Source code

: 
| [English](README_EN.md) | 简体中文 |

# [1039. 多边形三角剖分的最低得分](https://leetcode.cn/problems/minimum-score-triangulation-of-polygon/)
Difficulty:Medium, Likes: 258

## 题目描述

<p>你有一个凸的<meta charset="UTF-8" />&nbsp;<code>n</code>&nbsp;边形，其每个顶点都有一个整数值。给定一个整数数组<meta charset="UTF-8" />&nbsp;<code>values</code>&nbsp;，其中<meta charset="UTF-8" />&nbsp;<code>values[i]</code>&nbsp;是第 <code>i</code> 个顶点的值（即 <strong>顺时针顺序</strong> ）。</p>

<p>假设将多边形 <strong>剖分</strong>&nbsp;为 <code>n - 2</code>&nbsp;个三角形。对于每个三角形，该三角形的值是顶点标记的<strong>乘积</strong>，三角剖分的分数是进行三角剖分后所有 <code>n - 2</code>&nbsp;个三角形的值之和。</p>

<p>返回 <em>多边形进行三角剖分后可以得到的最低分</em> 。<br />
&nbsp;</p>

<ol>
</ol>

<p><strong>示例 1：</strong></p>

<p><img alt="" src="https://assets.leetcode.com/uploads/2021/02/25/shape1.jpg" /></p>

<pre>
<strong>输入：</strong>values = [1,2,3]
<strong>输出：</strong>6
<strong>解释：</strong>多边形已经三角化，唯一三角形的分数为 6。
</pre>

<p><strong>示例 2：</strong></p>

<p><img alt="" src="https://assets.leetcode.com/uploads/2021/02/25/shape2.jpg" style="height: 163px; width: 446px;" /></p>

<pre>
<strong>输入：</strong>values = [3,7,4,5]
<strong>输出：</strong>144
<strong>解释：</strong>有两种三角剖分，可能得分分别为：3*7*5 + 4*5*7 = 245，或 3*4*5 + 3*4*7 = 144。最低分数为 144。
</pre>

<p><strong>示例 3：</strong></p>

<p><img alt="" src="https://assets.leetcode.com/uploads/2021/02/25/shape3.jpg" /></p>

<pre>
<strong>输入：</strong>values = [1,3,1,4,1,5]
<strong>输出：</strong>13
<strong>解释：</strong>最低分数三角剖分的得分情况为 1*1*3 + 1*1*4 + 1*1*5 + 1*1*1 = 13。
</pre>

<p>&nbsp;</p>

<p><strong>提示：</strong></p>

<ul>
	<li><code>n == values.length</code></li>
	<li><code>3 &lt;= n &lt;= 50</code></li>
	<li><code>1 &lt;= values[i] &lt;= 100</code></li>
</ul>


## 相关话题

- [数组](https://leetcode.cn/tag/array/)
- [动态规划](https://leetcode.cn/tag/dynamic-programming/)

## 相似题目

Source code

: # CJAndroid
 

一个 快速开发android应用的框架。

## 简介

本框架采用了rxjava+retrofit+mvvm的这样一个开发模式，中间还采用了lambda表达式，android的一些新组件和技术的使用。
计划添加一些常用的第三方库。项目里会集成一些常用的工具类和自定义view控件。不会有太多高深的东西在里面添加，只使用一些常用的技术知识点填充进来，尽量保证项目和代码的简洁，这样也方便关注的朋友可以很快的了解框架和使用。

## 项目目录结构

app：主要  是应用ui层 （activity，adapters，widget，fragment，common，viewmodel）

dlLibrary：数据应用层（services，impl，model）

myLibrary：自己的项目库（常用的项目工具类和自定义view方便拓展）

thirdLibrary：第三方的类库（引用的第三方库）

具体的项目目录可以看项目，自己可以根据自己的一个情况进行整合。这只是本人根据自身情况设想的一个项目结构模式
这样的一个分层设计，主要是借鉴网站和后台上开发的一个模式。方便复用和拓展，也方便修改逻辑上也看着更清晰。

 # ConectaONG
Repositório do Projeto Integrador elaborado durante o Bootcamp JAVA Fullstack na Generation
_ _ _ _
> **The problem**
Show a copy of each line from the data that includes the word "leetcode".

> **Output of the exercise**
# [1039. 多边形三角剖分的最低得分](https://leetcode.cn/problems/minimum-score-triangulation-of-polygon/)
<p><img alt="" src="https://assets.leetcode.com/uploads/2021/02/25/shape1.jpg" /></p>
<p><img alt="" src="https://assets.leetcode.com/uploads/2021/02/25/shape2.jpg" style="height: 163px; width: 446px;" /></p>
<p><img alt="" src="https://assets.leetcode.com/uploads/2021/02/25/shape3.jpg" /></p>
- [数组](https://leetcode.cn/tag/array/)
- [动态规划](https://leetcode.cn/tag/dynamic-programming/)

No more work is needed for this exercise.